Print the first line of the records below and every line after it, up to and including the line with "The following sections". Print nothing else.

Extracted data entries
=-=-=
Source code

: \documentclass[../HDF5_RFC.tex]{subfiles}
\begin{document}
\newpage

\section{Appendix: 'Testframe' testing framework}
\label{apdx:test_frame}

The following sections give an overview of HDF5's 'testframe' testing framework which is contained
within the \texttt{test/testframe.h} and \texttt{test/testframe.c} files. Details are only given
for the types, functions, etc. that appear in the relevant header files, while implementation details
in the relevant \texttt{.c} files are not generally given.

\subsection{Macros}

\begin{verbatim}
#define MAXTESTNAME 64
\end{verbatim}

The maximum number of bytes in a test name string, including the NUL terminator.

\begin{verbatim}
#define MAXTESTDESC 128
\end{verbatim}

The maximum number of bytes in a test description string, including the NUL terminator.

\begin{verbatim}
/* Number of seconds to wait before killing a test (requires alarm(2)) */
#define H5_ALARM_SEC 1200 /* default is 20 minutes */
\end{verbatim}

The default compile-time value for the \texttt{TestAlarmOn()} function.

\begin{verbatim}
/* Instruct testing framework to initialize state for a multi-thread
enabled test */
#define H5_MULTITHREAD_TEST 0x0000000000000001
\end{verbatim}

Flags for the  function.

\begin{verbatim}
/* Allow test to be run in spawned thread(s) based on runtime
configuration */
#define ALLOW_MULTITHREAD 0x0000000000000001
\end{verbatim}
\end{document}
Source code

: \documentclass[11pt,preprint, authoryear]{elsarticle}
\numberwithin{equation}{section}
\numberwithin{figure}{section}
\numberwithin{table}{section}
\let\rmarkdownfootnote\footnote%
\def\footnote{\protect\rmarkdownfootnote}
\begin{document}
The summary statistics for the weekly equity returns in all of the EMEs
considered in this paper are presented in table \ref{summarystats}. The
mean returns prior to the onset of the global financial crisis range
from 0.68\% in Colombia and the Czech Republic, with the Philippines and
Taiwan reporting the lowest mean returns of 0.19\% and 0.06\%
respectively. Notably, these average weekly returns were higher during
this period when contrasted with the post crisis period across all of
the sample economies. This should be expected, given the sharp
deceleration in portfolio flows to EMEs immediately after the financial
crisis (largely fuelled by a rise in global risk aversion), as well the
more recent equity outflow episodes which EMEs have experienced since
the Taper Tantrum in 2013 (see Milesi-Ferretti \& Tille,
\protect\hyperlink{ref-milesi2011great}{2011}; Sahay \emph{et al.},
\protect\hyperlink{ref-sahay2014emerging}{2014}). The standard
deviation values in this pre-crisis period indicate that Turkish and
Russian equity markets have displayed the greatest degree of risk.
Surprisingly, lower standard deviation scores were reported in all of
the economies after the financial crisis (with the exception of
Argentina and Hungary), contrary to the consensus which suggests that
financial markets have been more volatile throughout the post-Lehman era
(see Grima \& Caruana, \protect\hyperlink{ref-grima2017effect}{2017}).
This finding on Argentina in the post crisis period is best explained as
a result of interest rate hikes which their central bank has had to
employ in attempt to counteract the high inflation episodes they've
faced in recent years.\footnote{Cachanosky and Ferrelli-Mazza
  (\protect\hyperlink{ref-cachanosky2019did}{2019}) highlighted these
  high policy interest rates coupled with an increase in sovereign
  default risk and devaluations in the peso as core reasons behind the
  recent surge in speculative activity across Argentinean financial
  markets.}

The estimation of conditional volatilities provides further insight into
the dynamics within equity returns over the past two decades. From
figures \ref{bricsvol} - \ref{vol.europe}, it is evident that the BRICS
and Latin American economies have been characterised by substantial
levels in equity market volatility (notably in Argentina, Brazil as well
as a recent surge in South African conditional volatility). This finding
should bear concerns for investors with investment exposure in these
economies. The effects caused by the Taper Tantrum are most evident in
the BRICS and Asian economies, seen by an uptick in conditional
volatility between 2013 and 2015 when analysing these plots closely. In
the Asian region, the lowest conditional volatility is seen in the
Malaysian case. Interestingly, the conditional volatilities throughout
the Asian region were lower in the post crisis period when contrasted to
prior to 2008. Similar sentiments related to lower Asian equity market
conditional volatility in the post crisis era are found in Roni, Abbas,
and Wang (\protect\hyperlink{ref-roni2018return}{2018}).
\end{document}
=-=-=
Exercise result>
Source code

: \documentclass[../HDF5_RFC.tex]{subfiles}
\begin{document}
\newpage

\section{Appendix: 'Testframe' testing framework}
\label{apdx:test_frame}

The following sections give an overview of HDF5's 'testframe' testing framework which is contained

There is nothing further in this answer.